MESA N: 11 de Setiembre

El terrorismo globalizado hace un siglo

Rafael Cruz. Profesor de Historia de los Movimientos Sociales. UCM.

Después del atentado del WTC en Nueva York hemos leído que el terrorismo del 11 de septiembre es nuevo, que "ha vuelto anacrónica la guerra entre  Estados" (Mary Kaldor) o que es "la primera guerra mundial del siglo XXI" (Manuel Castells). El primer acto a gran escala de "la nueva globalización del terrorismo (Enrique Gil Calvo), que se caracteriza por una violencia transnacionalizada -su escenario es todo el mundo-, con mayores cotas de alarma social y promovido por idearios carentes de restricciones morales (Fernando Reinares), que permiten acciones indiscriminadas con muchas víctimas de civiles inocentes.
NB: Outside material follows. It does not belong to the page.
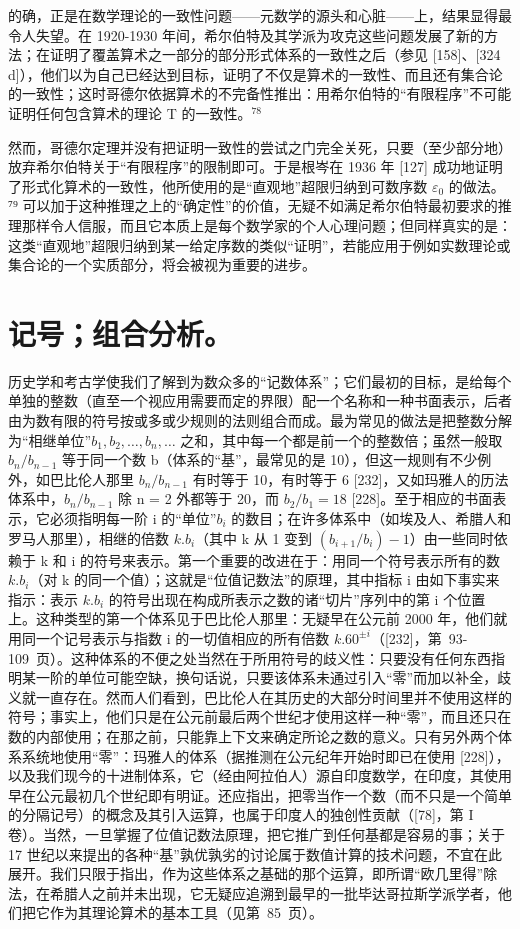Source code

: 的确，正是在数学理论的一致性问题——元数学的源头和心脏——上，结果显得最令人失望。在 1920-1930 年间，希尔伯特及其学派为攻克这些问题发展了新的方法；在证明了覆盖算术之一部分的部分形式体系的一致性之后（参见 {[}158{]}、{[}324 d{]}），他们以为自己已经达到目标，证明了不仅是算术的一致性、而且还有集合论的一致性；这时哥德尔依据算术的不完备性推出：用希尔伯特的“有限程序”不可能证明任何包含算术的理论 T 的一致性。\(^{78}\)

然而，哥德尔定理并没有把证明一致性的尝试之门完全关死，只要（至少部分地）放弃希尔伯特关于“有限程序”的限制即可。于是根岑在 1936 年 {[}127{]} 成功地证明了形式化算术的一致性，他所使用的是“直观地”超限归纳到可数序数 \(\varepsilon_{0}\) 的做法。⁷⁹ 可以加于这种推理之上的“确定性”的价值，无疑不如满足希尔伯特最初要求的推理那样令人信服，而且它本质上是每个数学家的个人心理问题；但同样真实的是：这类“直观地”超限归纳到某一给定序数的类似“证明”，若能应用于例如实数理论或集合论的一个实质部分，将会被视为重要的进步。

\chapter{记号；组合分析。}

历史学和考古学使我们了解到为数众多的“记数体系”；它们最初的目标，是给每个单独的整数（直至一个视应用需要而定的界限）配一个名称和一种书面表示，后者由为数有限的符号按或多或少规则的法则组合而成。最为常见的做法是把整数分解为“相继单位”\(b_{1}, b_{2}, \ldots, b_{n}, \ldots\) 之和，其中每一个都是前一个的整数倍；虽然一般取 \(b_{n}/b_{n-1}\) 等于同一个数 b（体系的“基”，最常见的是 10），但这一规则有不少例外，如巴比伦人那里 \(b_{n}/b_{n-1}\) 有时等于 10，有时等于 6 {[}232{]}，又如玛雅人的历法体系中，\(b_{n}/b_{n-1}\) 除 n = 2 外都等于 20，而 \(b_{2}/b_{1} = 18\) {[}228{]}。至于相应的书面表示，它必须指明每一阶 i 的“单位”\(b_{i}\) 的数目；在许多体系中（如埃及人、希腊人和罗马人那里），相继的倍数 \(k.b_{i}\)（其中 k 从 1 变到 \((b_{i+1}/b_{i}) - 1\)）由一些同时依赖于 k 和 i 的符号来表示。第一个重要的改进在于：用同一个符号表示所有的数 \(k.b_{i}\)（对 k 的同一个值）；这就是“位值记数法”的原理，其中指标 i 由如下事实来指示：表示 \(k.b_{i}\) 的符号出现在构成所表示之数的诸“切片”序列中的第 i 个位置上。这种类型的第一个体系见于巴比伦人那里：无疑早在公元前 2000 年，他们就用同一个记号表示与指数 i 的一切值相应的所有倍数 \(k.60^{\pm i}\)（{[}232{]}，第~93-109~页）。这种体系的不便之处当然在于所用符号的歧义性：只要没有任何东西指明某一阶的单位可能空缺，换句话说，只要该体系未通过引入“零”而加以补全，歧义就一直存在。然而人们看到，巴比伦人在其历史的大部分时间里并不使用这样的符号；事实上，他们只是在公元前最后两个世纪才使用这样一种“零”，而且还只在数的内部使用；在那之前，只能靠上下文来确定所论之数的意义。只有另外两个体系系统地使用“零”：玛雅人的体系（据推测在公元纪年开始时即已在使用 {[}228{]}），以及我们现今的十进制体系，它（经由阿拉伯人）源自印度数学，在印度，其使用早在公元最初几个世纪即有明证。还应指出，把零当作一个数（而不只是一个简单的分隔记号）的概念及其引入运算，也属于印度人的独创性贡献（{[}78{]}，第 I 卷）。当然，一旦掌握了位值记数法原理，把它推广到任何基都是容易的事；关于 17 世纪以来提出的各种“基”孰优孰劣的讨论属于数值计算的技术问题，不宜在此展开。我们只限于指出，作为这些体系之基础的那个运算，即所谓“欧几里得”除法，在希腊人之前并未出现，它无疑应追溯到最早的一批毕达哥拉斯学派学者，他们把它作为其理论算术的基本工具（见第~85~页）。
Las redes terroristas poseen una articulación internacional,  que incapacita a los gobiernos de los Estados nacionales a prevenir e impedir su desarrollo y acción  criminal (Castells, Reinares). Sin embargo, como afirma Gérard Chaliand), el del 11 de septiembre es un ejemplo de terrorismo clásico; a pesar de su éxito, estos actos no han creado una nueva forma de terrorismo. Para ilustrar la afirmación de Chaliand puede compararse el terrorismo de 2001 con el de experiencias pasadas. En concreto, las de hace poco más de un siglo, cuando a finales de la centuria del Diecinueve los atentados terroristas hicieron temblar a la opinión pública europea y americana.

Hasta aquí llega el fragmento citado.